### DATASET EXCERPTS
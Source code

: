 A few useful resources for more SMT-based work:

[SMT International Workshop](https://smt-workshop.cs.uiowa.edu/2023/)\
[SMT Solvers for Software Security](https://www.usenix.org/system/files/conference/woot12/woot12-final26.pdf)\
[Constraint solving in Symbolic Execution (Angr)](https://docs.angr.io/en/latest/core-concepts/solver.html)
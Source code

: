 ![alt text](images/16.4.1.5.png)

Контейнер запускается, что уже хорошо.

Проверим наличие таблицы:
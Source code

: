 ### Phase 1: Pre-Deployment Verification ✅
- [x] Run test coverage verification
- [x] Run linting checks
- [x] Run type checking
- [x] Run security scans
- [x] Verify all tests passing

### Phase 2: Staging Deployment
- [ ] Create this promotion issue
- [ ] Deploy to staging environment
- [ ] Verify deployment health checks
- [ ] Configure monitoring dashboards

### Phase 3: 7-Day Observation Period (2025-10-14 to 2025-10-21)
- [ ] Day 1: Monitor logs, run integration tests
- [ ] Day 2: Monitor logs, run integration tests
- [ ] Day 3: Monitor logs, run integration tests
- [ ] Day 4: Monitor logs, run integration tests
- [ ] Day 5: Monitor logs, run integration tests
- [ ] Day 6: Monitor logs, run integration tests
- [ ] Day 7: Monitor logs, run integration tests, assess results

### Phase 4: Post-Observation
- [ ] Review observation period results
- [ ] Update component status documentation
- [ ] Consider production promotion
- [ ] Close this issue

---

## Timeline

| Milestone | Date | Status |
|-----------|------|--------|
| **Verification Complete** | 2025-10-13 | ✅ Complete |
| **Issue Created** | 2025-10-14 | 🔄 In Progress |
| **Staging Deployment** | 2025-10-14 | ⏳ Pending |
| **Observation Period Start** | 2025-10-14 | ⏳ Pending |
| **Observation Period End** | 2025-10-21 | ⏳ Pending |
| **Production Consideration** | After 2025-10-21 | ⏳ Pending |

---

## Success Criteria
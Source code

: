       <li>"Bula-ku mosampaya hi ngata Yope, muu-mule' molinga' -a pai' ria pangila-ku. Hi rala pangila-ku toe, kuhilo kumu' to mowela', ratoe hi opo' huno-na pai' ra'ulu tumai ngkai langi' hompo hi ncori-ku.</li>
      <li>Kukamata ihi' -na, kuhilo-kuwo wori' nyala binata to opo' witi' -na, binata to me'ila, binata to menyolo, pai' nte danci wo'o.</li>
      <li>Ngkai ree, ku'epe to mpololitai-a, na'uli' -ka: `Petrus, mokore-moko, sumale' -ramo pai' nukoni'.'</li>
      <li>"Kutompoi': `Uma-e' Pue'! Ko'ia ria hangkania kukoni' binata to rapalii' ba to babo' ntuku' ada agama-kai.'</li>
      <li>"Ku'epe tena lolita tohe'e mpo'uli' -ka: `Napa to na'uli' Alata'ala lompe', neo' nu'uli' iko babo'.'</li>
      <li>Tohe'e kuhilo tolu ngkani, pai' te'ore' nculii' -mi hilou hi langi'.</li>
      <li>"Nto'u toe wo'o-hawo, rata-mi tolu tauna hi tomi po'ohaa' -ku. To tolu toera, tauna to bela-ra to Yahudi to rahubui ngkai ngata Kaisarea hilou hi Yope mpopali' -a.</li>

### WORK ITEM
From the very first line of the records down to the line with "Pre-Deployment Verification ✅", please write out each line exactly, including both ends and no other lines.

### WRITTEN REPLY
Source code

: A few useful resources for more SMT-based work:

[SMT International Workshop](https://smt-workshop.cs.uiowa.edu/2023/)\
[SMT Solvers for Software Security](https://www.usenix.org/system/files/conference/woot12/woot12-final26.pdf)\
[Constraint solving in Symbolic Execution (Angr)](https://docs.angr.io/en/latest/core-concepts/solver.html)
Source code

: ![alt text](images/16.4.1.5.png)

Контейнер запускается, что уже хорошо.

Проверим наличие таблицы:
Source code

: ### Phase 1: Pre-Deployment Verification ✅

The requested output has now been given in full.